Trade finance should not be seen as inaccessible. While your account manager at the bank may not be an expert on all available options, he or she will be able to consult a trade finance adviser. Even small firms should not be nervous about investigating the possibilities. Because it is lending against the value of an overseas order, businesses that have been turned down for loans and overdrafts may be successful in raising money with a trade facility.
Letters of credit are among the most common trade finance instruments. These address a fundamental concern of exporters that they do not want to ship their goods out without payment, while at the same time addressing the corresponding reluctance of importers to pay for goods they have not yet received.
A letter of credit (LC) is a guarantee of payment issued (for a fee) by the buyer’s bank, subject to the seller meeting agreed conditions such as supplying their goods or services to the right standard.

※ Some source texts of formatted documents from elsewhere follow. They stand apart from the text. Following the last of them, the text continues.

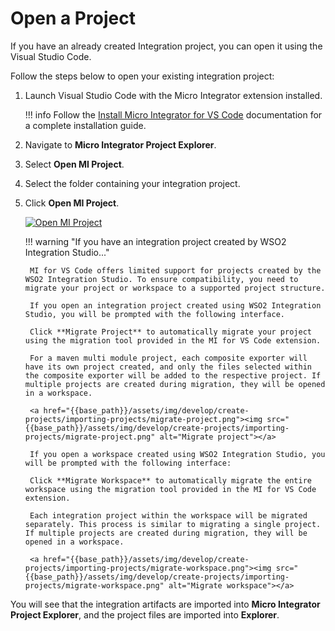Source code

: # Open a Project

If you have an already created Integration project, you can open it using the Visual Studio Code. 

Follow the steps below to open your existing integration project:

1. Launch Visual Studio Code with the Micro Integrator extension installed.

    !!! info
        Follow the [Install Micro Integrator for VS Code]({{base_path}}/develop/mi-for-vscode/install-wso2-mi-for-vscode) documentation for a complete installation guide.

2. Navigate to **Micro Integrator Project Explorer**.

3. Select **Open MI Project**.  

4. Select the folder containing your integration project.

5. Click **Open MI Project**.

    <a href="{{base_path}}/assets/img/develop/create-projects/importing-projects/open-mi-project.png"><img src="{{base_path}}/assets/img/develop/create-projects/importing-projects/open-mi-project.png" alt="Open MI Project"></a>

    !!! warning "If you have an integration project created by WSO2 Integration Studio..."
    
        MI for VS Code offers limited support for projects created by the WSO2 Integration Studio. To ensure compatibility, you need to migrate your project or workspace to a supported project structure.
       
        If you open an integration project created using WSO2 Integration Studio, you will be prompted with the following interface.
    
        Click **Migrate Project** to automatically migrate your project using the migration tool provided in the MI for VS Code extension. 

        For a maven multi module project, each composite exporter will have its own project created, and only the files selected within the composite exporter will be added to the respective project. If multiple projects are created during migration, they will be opened in a workspace. 
    
        <a href="{{base_path}}/assets/img/develop/create-projects/importing-projects/migrate-project.png"><img src="{{base_path}}/assets/img/develop/create-projects/importing-projects/migrate-project.png" alt="Migrate project"></a>

        If you open a workspace created using WSO2 Integration Studio, you will be prompted with the following interface:
        
        Click **Migrate Workspace** to automatically migrate the entire workspace using the migration tool provided in the MI for VS Code extension.

        Each integration project within the workspace will be migrated separately. This process is similar to migrating a single project. If multiple projects are created during migration, they will be opened in a workspace.
    
        <a href="{{base_path}}/assets/img/develop/create-projects/importing-projects/migrate-workspace.png"><img src="{{base_path}}/assets/img/develop/create-projects/importing-projects/migrate-workspace.png" alt="Migrate workspace"></a>         

You will see that the integration artifacts are imported into **Micro Integrator Project Explorer**, and the project files are imported into **Explorer**.
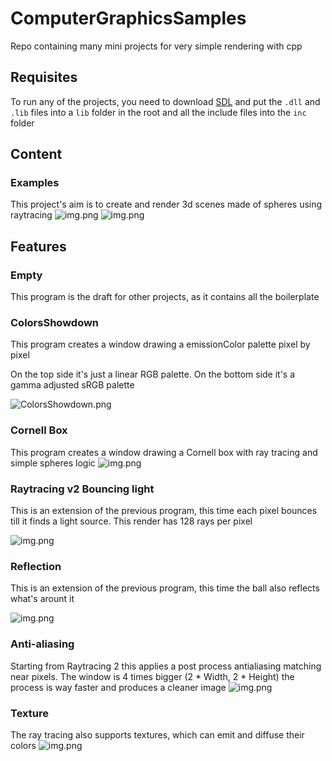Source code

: # ComputerGraphicsSamples

Repo containing many mini projects for very simple rendering with cpp

## Requisites

To run any of the projects, you need to download [SDL](https://www.libsdl.org/download-2.0.php) and put the `.dll`
and `.lib` files into a `lib` folder in the root and all the include files into the `inc` folder

## Content

### Examples

This project's aim is to create and render 3d scenes made of spheres using raytracing
![img.png](./imgs/ExampleScene1.png)
![img.png](./imgs/ExampleScene2.png)

## Features

### Empty

This program is the draft for other projects, as it contains all the boilerplate

### ColorsShowdown

This program creates a window drawing a emissionColor palette pixel by pixel

On the top side it's just a linear RGB palette. On the bottom side it's a gamma adjusted sRGB palette

![ColorsShowdown.png](./imgs/ColorsShowdown.png)

### Cornell Box

This program creates a window drawing a Cornell box with ray tracing and simple spheres logic
![img.png](./imgs/Cornell.png)

### Raytracing v2 Bouncing light

This is an extension of the previous program, this time each pixel bounces till it finds a light source. This render has
128 rays per pixel

![img.png](./imgs/BouncingLight.png)

### Reflection

This is an extension of the previous program, this time the ball also reflects what's arount it

![img.png](./imgs/Reflection.png)

### Anti-aliasing

Starting from Raytracing 2 this applies a post process antialiasing matching near pixels.
The window is 4 times bigger (2 * Width, 2 * Height) the process is way faster and produces a cleaner image
![img.png](./imgs/Antialias.png)

### Texture

The ray tracing also supports textures, which can emit and diffuse their colors
![img.png](./imgs/Texture.png)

A credit period can be built into the LC, whereby the payment is made within 30 or 60 days of goods being shipped.
A UK bank may then confirm and then discount the LC, meaning they can provide funds in advance of receiving payment from the buyer’s bank, helping the seller with working capital.
Documentary collection is a slightly weaker but generally cheaper alternative to using letters of credit. Under this system, exporters use their UK bank to issue shipping documents to the buyer’s overseas bank, along with instructions that payment should be made before the buyer takes ownership of the goods at the docks.
While it does not guarantee your buyer will pay you, the element of formal communication between banks can reduce the risk of losses.
Trade credit insurance is an insurance policy taken out to cover the risk of non payment from an overseas buyer.
A claim can be made under the policy if for example the buyer becomes insolvent causing the exporter a loss or wasted costs; there are unacceptable delays in payment (more than six months overdue); or payment is blocked by currency controls or political unrest.
This type of cover is useful if an exporter needs to offer credit to win an order, but no letter of credit is available from the buyer. Having an invoice credit-insured can also allow banks to advance funds to an exporter, as payment risk is reduced.
Bonds are promises to pay sums of money if contractual obligations are not met, and are generally issued by the seller’s bank to the buyer’s bank for a fee. For example, a bank can issue a performance bond which gives the overseas buyer confidence that if you do not deliver your goods or services to an agreed quality (or at all), the buyer may be able to reclaim money paid in advance under the bond.
The issuing of bonds can form a crucial part of contract negotiations. Offering your customer a bond can lead to improved payment terms.
As you can see, there is a wide range of options that can help you with cash flow as you gear up to meet your export orders, while managing the risk of bad debts.
Banks and brokers can often help with trade finance, but where they cannot meet all your needs, you can talk to UK Export Finance, the UK’s export credit agency. We are tasked with bridging gaps in the trade finance market – and there is a network of export finance advisers like me who are your first point of contact.
We provide information for free, and can signpost you towards all kinds of support, not just government support.
Remember, these are just a few of your trade finance options and there is a wide range of other solutions available that can help you generate additional working capital, from a cross-section of service providers. UK Export Finance can help signpost these too, alongside all the other service providers who will form your network of export support. So, you are not alone in facing these challenges.